The trickier part, of course, is navigating the social dynamics. Festivals can mean alcohol-heavy environments, late nights, and situations where the people you're with are making choices that don't align with yours. A few things that help:
- Go with your people. Whether that's your Muslim friend group or non-Muslim friends who genuinely respect your boundaries, having a crew that's on the same page makes everything easier.
- Plan your exits. You don't have to leave early every time, but knowing you can — and having your own transportation or a clear plan — means you're never stuck.
- Own your choices out loud. You don't owe anyone an explanation, but a breezy "I'm good, not drinking" said with total confidence tends to shut down any awkward pressure faster than any lengthy justification.
The Solo Travel Era Is Calling Your Name
If there's one summer experience that Muslim women are increasingly claiming, it's solo travel — and it is transformative. There's something uniquely powerful about navigating a new city on your own terms, praying in a hotel room at sunrise, finding a halal restaurant in an unexpected neighborhood, and realizing you are completely, utterly capable.
US destinations that are genuinely Muslim-woman-friendly for solo travel include Dearborn, Michigan (where halal food is everywhere and the Muslim community is vibrant), Chicago's Devon Avenue, New York City in basically every neighborhood, and the growing Muslim travel scene in cities like Atlanta and Houston. But honestly? Anywhere you go, preparation makes confidence.
Download apps like Halal Trip or Zabihah before you leave. Map out your nearest masjid. Research prayer times for your destination. Then go. Explore. Eat something you've never tried. Journal about it. FaceTime your mom from a rooftop. This is what summer is for.
Rewriting Friend Group Dynamics
Summer has a way of putting your social life under a microscope. BBQs, beach trips, group vacations — suddenly you're navigating a lot of group decisions, and if you're the only Muslim in your friend circle, it can get complicated fast.
The most important thing? Stop pre-apologizing for your needs. You don't have to frame your dietary restrictions or your prayer schedule or your swimwear choices as inconveniences before anyone has even complained. Walk in with the assumption that your presence and your preferences are equally valid — because they are.

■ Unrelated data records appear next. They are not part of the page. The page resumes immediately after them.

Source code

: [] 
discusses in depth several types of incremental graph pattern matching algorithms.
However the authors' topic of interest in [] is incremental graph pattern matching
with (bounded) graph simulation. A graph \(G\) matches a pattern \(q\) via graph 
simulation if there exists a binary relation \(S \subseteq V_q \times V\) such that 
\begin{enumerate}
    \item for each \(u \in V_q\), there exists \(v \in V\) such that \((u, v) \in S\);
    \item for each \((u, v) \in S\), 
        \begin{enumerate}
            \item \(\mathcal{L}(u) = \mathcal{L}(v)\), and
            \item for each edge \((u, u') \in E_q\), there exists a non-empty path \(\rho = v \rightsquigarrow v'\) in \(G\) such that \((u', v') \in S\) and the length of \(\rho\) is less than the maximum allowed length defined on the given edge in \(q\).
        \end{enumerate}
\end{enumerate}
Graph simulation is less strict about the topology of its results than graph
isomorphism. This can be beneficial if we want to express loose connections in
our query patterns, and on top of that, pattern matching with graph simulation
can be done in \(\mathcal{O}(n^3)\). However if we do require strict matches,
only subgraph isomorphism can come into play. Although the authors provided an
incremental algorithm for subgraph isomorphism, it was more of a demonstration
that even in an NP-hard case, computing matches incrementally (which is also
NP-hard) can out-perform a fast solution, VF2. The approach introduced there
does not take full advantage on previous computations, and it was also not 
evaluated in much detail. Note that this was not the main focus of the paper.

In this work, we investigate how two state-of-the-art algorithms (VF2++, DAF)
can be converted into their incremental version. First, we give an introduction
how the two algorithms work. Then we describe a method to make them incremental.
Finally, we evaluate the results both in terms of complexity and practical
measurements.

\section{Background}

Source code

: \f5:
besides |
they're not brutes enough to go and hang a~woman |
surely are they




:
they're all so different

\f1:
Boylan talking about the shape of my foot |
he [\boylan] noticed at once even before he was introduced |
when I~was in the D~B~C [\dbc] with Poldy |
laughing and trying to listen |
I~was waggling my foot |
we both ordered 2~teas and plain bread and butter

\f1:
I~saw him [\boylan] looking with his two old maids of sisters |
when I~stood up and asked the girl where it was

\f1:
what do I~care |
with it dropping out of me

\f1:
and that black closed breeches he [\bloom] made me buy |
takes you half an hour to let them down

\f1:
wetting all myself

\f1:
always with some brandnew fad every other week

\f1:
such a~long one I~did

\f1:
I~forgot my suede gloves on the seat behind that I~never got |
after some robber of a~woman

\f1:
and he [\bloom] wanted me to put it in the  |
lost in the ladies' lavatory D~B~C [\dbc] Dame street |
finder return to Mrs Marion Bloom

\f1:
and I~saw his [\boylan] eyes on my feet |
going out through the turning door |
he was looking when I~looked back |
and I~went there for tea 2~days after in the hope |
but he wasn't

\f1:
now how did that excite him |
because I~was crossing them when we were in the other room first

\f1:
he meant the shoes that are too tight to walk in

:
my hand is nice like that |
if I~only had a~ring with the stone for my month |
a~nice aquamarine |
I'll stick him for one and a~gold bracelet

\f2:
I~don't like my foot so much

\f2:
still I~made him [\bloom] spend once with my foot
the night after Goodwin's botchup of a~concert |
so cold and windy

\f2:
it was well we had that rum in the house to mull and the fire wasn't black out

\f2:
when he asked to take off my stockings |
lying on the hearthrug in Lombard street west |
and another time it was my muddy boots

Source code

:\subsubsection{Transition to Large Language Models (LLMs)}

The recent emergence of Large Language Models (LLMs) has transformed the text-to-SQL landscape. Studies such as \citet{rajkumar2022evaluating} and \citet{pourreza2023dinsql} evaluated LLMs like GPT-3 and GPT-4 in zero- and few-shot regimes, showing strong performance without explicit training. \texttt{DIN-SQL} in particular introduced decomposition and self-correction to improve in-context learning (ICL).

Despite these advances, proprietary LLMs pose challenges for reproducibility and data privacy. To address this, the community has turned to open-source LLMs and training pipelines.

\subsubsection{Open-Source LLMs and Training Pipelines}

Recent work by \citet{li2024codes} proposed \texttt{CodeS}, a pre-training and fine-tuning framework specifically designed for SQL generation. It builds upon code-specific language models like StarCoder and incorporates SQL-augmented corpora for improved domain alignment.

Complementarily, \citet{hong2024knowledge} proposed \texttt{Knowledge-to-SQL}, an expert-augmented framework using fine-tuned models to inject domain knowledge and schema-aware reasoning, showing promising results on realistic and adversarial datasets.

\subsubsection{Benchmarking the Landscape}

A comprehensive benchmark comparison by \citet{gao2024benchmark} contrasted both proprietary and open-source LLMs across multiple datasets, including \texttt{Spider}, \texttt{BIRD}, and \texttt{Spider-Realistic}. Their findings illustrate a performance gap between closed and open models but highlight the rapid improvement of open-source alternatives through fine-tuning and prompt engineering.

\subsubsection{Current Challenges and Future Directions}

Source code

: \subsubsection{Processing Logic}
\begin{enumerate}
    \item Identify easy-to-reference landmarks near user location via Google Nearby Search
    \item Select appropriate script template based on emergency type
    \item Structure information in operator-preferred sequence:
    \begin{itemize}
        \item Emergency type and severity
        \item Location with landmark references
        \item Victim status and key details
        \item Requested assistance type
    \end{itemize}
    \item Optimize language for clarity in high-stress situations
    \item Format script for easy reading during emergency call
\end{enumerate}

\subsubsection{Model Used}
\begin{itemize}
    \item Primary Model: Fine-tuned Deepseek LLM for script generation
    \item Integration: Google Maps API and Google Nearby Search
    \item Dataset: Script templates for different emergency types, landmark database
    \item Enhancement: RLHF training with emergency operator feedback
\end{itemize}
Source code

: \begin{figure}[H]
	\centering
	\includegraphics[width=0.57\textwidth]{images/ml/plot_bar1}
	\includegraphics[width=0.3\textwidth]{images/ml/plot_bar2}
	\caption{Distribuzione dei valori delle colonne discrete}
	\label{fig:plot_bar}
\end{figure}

And if your current friend group consistently makes you feel like a footnote in your own summer? That's information worth sitting with. Summer is actually a beautiful time to invest in Muslim community spaces — your local masjid's sisters' events, Muslim women's hiking groups (yes, they exist, and they're thriving on Instagram), or even online communities that organize IRL meetups. Building a friend group that gets it doesn't happen overnight, but it starts with showing up.
Faith as the Foundation, Not the Limitation
Here's the reframe that changes everything: your faith isn't the thing standing between you and a great summer. It's actually the thing that makes your summer meaningful.
When you're not spending your energy chasing a version of fun that was never designed for you, you get to put that energy somewhere real. Into connections that actually nourish you. Into experiences that leave you feeling full instead of hollow. Into a version of rest and adventure that aligns with who you actually are.
That might look like a weekend at a lakeside cabin with your closest friends, all of you in matching modest swimwear, laughing until your stomach hurts. It might look like a solo road trip where you listen to Quran in the morning and your favorite podcast in the afternoon. It might look like hosting your own rooftop iftar-style dinner party even when it's not Ramadan, just because you love feeding people and watching the city lights come on.
It looks like whatever you want it to look like.
This summer, the only script you're following is the one you write yourself. Make it a good one.